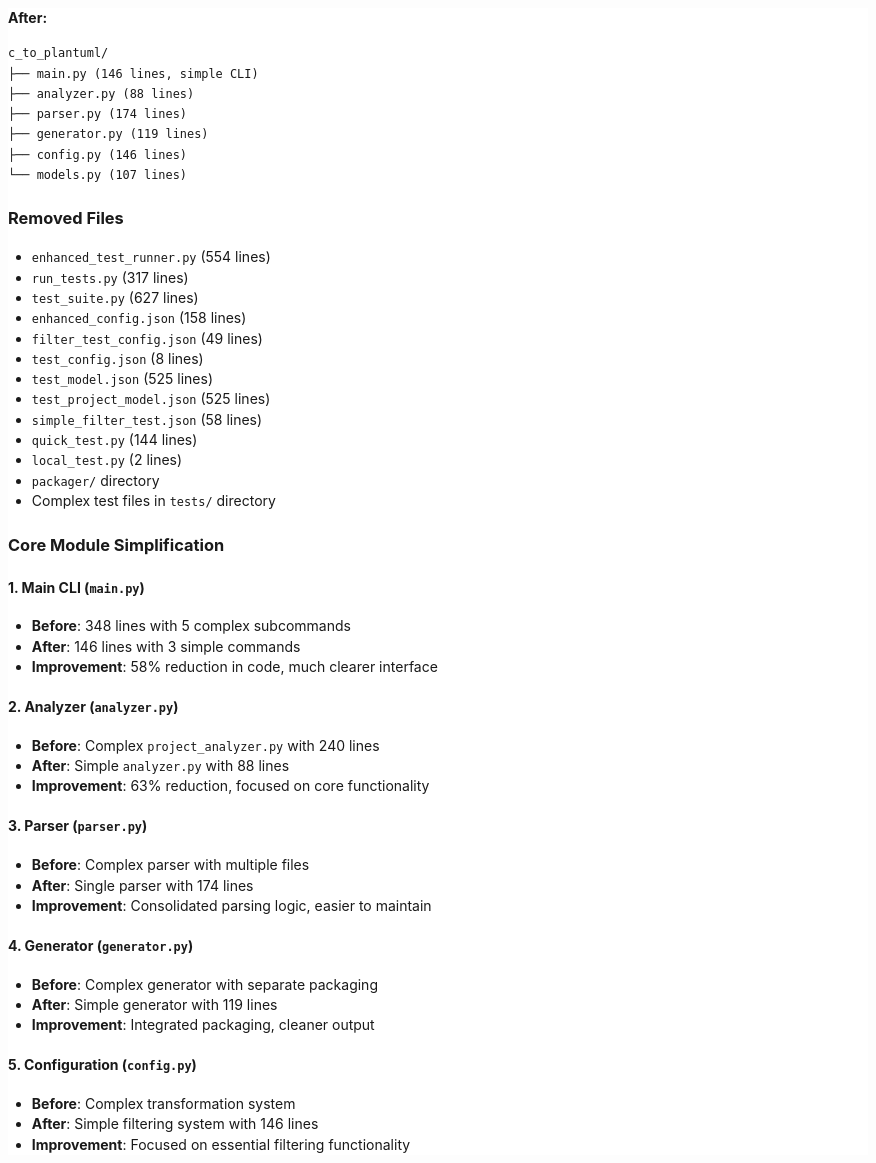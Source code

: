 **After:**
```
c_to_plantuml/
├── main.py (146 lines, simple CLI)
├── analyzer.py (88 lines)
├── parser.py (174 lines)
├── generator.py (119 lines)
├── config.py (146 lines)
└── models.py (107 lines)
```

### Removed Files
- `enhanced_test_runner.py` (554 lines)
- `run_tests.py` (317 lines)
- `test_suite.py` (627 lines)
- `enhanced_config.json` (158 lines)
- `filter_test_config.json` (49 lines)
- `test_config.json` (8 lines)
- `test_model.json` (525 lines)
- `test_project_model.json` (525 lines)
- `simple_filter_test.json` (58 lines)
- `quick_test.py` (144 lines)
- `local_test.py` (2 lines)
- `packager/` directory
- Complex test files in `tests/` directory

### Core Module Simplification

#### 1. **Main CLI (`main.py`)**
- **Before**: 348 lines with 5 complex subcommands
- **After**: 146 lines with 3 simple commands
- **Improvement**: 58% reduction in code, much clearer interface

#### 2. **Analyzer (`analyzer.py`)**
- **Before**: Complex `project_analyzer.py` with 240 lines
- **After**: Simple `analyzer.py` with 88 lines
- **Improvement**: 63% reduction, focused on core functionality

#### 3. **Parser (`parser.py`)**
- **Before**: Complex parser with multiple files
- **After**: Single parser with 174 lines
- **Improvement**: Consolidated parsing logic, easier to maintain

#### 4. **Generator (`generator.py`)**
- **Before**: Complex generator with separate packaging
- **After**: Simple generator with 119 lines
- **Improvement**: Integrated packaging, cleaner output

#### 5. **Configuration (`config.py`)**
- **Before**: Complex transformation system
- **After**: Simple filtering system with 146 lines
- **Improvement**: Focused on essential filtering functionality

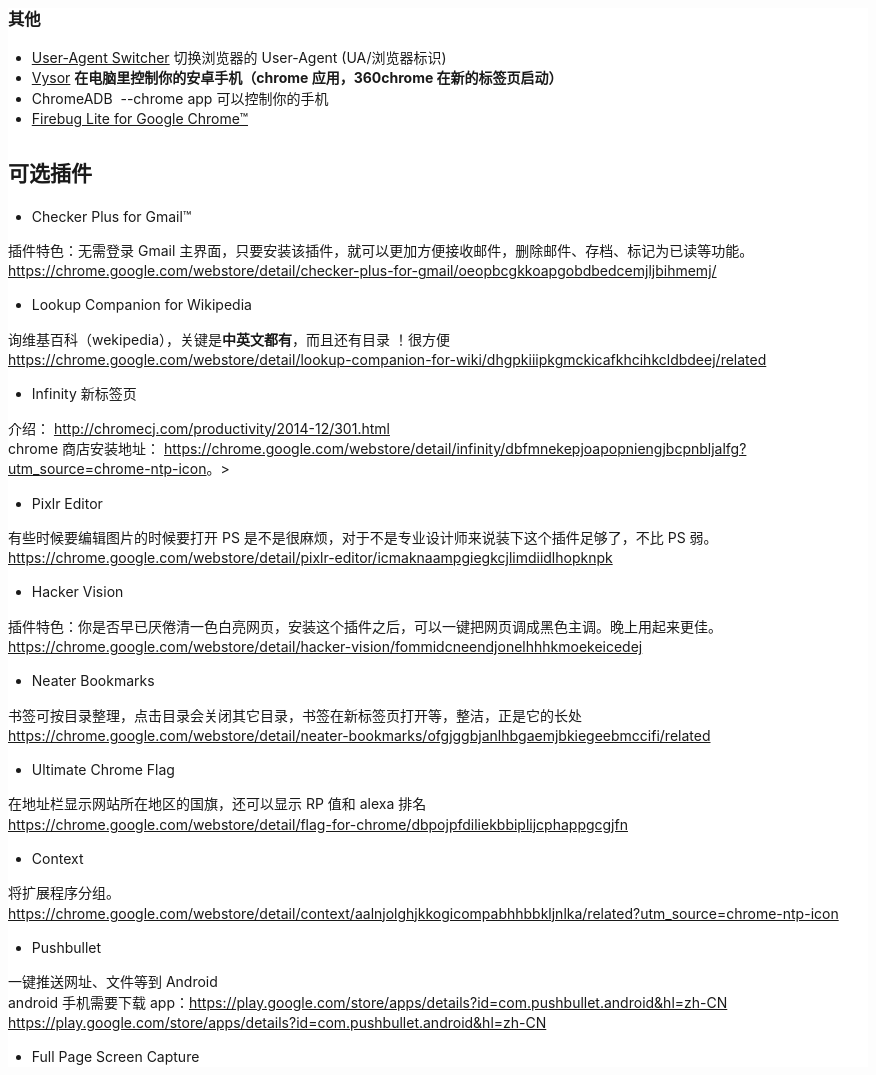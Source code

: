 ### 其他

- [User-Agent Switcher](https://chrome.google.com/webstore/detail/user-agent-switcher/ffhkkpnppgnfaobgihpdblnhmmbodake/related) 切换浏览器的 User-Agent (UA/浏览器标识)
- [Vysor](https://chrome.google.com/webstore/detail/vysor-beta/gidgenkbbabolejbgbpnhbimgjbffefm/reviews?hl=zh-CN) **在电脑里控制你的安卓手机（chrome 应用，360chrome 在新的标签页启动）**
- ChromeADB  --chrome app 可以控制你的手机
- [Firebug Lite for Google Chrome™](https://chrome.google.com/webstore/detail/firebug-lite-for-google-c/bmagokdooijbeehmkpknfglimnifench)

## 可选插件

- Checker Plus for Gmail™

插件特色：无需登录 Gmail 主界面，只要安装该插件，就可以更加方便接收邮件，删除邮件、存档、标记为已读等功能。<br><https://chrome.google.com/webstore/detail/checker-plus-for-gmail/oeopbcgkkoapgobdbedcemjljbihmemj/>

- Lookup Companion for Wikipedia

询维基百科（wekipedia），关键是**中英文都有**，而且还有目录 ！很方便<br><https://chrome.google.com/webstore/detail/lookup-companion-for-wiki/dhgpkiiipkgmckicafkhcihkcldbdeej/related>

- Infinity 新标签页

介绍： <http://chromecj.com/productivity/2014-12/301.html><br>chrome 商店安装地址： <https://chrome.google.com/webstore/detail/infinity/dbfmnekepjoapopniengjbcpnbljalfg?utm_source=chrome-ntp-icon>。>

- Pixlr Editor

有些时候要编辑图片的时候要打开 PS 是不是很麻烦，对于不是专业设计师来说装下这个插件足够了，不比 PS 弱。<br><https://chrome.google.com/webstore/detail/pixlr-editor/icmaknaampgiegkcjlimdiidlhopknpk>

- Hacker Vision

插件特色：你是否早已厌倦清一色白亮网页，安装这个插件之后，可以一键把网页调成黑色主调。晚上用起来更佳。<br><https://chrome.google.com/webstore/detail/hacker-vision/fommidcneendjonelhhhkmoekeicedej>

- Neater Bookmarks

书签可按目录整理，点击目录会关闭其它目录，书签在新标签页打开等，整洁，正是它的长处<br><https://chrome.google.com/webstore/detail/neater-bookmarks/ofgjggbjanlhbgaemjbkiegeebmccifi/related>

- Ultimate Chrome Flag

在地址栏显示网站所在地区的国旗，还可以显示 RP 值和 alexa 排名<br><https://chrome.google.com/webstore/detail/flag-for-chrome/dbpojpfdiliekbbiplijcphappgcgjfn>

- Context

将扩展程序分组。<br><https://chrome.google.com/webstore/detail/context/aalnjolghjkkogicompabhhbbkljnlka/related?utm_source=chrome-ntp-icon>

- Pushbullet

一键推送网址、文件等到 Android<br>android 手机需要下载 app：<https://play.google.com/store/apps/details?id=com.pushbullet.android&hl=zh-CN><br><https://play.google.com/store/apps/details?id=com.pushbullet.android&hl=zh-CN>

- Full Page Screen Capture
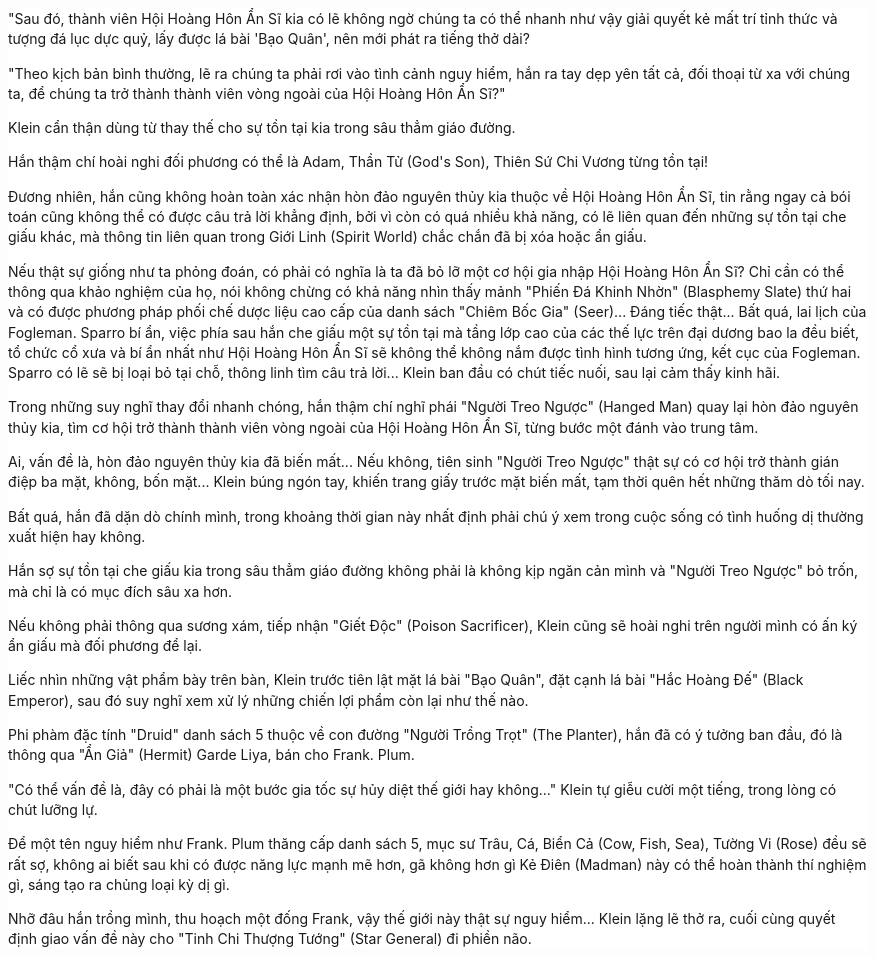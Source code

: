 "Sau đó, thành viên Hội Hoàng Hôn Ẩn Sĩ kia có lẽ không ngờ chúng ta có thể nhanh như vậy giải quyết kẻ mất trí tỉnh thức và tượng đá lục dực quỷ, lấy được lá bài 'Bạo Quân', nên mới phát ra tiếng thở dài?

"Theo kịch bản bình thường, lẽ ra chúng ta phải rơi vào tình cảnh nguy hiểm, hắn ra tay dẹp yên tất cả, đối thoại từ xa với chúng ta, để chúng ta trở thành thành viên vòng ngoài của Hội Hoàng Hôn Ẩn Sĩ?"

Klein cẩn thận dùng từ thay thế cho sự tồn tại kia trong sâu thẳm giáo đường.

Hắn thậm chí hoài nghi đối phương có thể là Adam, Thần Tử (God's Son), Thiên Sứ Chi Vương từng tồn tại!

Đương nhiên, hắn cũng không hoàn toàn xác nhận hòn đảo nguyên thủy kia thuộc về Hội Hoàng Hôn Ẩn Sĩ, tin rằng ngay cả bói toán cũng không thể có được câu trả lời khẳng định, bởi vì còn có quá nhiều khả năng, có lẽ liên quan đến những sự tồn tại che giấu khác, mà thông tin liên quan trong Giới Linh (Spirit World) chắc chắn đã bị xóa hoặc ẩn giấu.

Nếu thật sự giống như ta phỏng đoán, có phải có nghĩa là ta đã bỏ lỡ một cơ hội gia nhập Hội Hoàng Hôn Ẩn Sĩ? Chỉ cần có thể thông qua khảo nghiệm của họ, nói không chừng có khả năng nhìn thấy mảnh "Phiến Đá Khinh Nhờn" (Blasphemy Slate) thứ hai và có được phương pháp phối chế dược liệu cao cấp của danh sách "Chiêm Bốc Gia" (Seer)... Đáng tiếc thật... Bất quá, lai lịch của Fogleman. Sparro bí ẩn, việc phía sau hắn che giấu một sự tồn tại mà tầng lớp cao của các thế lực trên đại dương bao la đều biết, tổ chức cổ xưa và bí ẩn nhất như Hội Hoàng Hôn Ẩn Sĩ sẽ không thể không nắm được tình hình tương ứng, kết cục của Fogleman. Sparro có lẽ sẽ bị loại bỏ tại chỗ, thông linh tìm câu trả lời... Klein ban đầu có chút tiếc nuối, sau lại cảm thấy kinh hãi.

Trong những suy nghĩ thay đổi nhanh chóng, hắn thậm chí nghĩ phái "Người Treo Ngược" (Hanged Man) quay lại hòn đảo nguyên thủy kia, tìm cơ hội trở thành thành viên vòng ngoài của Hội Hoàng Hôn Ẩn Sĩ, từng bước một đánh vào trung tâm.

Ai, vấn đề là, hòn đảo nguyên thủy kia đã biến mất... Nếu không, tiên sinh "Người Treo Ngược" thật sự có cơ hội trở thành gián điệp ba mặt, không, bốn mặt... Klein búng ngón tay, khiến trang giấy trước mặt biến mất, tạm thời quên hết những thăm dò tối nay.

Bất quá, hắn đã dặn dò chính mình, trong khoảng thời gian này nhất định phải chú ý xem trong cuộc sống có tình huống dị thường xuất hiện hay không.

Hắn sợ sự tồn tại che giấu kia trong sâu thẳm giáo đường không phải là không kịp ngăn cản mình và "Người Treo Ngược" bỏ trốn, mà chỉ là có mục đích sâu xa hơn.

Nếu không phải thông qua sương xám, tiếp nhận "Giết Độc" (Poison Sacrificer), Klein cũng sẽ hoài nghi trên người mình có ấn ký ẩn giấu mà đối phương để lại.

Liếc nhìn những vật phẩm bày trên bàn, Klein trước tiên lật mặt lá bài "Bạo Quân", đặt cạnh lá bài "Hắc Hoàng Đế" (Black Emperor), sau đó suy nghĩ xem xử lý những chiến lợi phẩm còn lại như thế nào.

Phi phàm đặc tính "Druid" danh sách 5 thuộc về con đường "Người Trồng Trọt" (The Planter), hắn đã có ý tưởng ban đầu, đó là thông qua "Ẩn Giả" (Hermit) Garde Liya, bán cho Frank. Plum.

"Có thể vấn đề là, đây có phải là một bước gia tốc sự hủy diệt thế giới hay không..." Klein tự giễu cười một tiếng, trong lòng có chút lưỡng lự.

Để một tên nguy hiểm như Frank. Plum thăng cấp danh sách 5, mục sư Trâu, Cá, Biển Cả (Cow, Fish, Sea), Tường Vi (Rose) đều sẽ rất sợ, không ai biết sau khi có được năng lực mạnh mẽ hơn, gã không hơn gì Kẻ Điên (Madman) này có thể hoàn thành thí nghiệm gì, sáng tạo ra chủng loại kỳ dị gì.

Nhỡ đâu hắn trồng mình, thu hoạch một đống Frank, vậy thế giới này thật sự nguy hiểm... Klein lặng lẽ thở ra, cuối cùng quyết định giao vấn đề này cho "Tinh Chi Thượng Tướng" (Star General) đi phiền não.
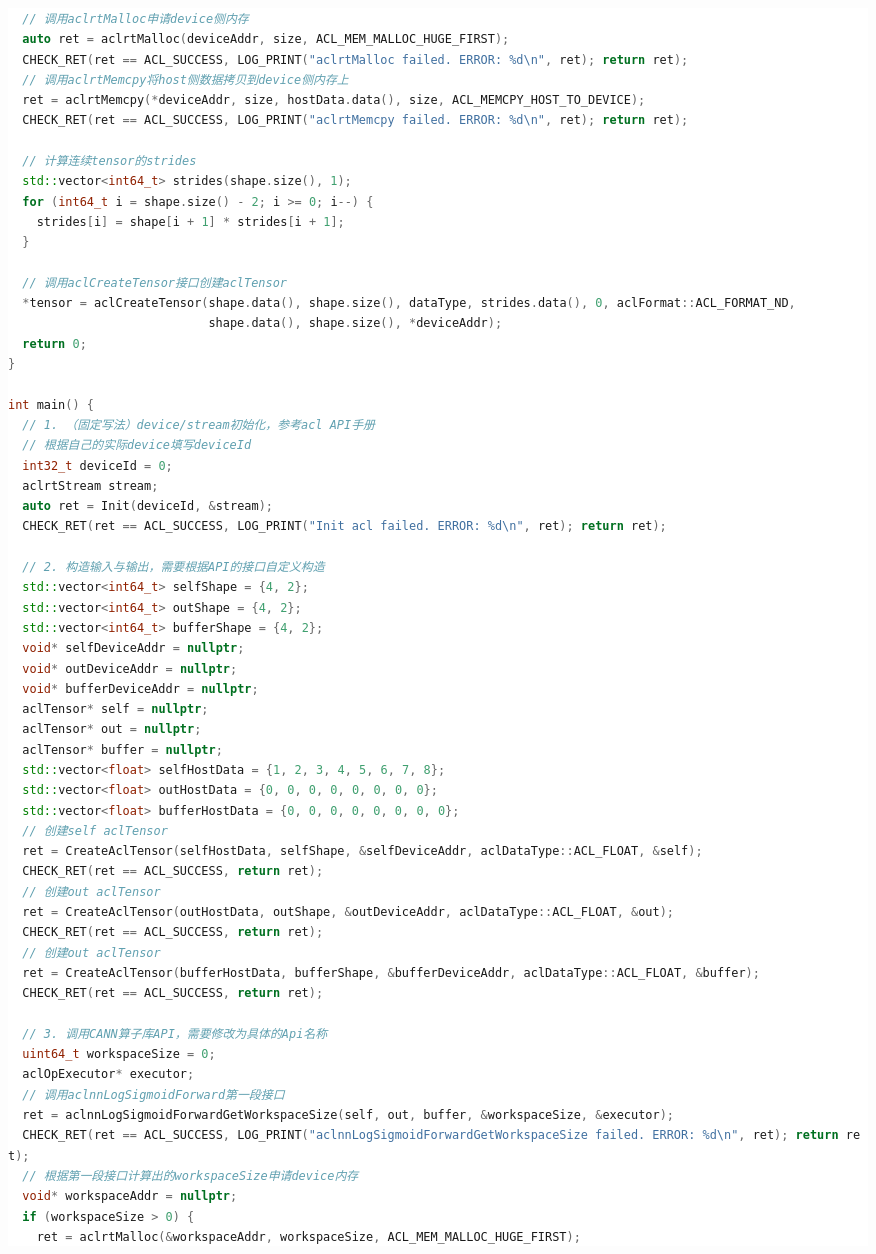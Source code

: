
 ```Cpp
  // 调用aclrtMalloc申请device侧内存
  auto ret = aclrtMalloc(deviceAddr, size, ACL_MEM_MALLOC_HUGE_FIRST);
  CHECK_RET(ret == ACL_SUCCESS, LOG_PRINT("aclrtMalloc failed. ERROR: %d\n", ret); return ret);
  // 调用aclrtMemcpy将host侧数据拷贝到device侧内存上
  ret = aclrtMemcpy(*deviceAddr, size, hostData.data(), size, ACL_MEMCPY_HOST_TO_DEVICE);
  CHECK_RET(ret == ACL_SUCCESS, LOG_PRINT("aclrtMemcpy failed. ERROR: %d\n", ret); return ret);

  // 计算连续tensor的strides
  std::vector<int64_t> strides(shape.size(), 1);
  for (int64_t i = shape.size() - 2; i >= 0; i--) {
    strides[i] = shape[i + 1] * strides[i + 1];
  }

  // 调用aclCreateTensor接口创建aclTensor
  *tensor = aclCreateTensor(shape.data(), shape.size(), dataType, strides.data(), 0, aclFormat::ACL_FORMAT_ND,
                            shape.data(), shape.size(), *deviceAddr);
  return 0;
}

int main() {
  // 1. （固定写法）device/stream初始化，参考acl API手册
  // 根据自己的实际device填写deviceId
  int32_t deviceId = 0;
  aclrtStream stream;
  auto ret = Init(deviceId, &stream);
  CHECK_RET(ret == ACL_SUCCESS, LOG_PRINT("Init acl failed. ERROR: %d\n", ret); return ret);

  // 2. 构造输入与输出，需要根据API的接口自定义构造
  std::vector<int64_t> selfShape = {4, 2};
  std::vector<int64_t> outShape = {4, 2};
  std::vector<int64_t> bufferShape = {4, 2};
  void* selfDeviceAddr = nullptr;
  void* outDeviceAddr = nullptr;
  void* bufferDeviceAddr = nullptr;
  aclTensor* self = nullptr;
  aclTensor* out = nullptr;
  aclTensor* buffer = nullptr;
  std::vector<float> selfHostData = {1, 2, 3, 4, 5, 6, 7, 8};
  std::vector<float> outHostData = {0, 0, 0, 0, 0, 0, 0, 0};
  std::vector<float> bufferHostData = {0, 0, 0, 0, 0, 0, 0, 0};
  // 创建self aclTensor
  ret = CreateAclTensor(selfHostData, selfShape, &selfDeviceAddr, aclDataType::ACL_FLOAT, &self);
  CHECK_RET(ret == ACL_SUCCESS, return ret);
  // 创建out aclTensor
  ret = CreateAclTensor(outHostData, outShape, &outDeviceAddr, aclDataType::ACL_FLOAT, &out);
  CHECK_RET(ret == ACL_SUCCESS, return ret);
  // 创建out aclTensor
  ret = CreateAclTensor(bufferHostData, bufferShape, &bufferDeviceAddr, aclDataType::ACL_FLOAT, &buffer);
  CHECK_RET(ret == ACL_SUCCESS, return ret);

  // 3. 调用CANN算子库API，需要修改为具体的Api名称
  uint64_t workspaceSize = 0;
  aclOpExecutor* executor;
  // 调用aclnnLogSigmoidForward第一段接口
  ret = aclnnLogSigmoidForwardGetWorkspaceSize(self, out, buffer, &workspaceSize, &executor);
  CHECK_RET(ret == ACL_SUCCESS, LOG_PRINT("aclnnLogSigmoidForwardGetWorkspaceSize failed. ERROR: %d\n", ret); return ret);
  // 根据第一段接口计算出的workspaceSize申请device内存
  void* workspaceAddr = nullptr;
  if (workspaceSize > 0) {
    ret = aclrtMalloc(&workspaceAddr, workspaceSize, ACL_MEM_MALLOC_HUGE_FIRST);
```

ACTION ITEM ▸ Every line from the start of the listing above through the line with "with 240 lines" should be repeated exactly; skip the pictures and add nothing else.

RESULT OF THE TASK ▸
Source code

: **After:**
```
c_to_plantuml/
├── main.py (146 lines, simple CLI)
├── analyzer.py (88 lines)
├── parser.py (174 lines)
├── generator.py (119 lines)
├── config.py (146 lines)
└── models.py (107 lines)
```

### Removed Files
- `enhanced_test_runner.py` (554 lines)
- `run_tests.py` (317 lines)
- `test_suite.py` (627 lines)
- `enhanced_config.json` (158 lines)
- `filter_test_config.json` (49 lines)
- `test_config.json` (8 lines)
- `test_model.json` (525 lines)
- `test_project_model.json` (525 lines)
- `simple_filter_test.json` (58 lines)
- `quick_test.py` (144 lines)
- `local_test.py` (2 lines)
- `packager/` directory
- Complex test files in `tests/` directory

### Core Module Simplification

#### 1. **Main CLI (`main.py`)**
- **Before**: 348 lines with 5 complex subcommands
- **After**: 146 lines with 3 simple commands
- **Improvement**: 58% reduction in code, much clearer interface

#### 2. **Analyzer (`analyzer.py`)**
- **Before**: Complex `project_analyzer.py` with 240 lines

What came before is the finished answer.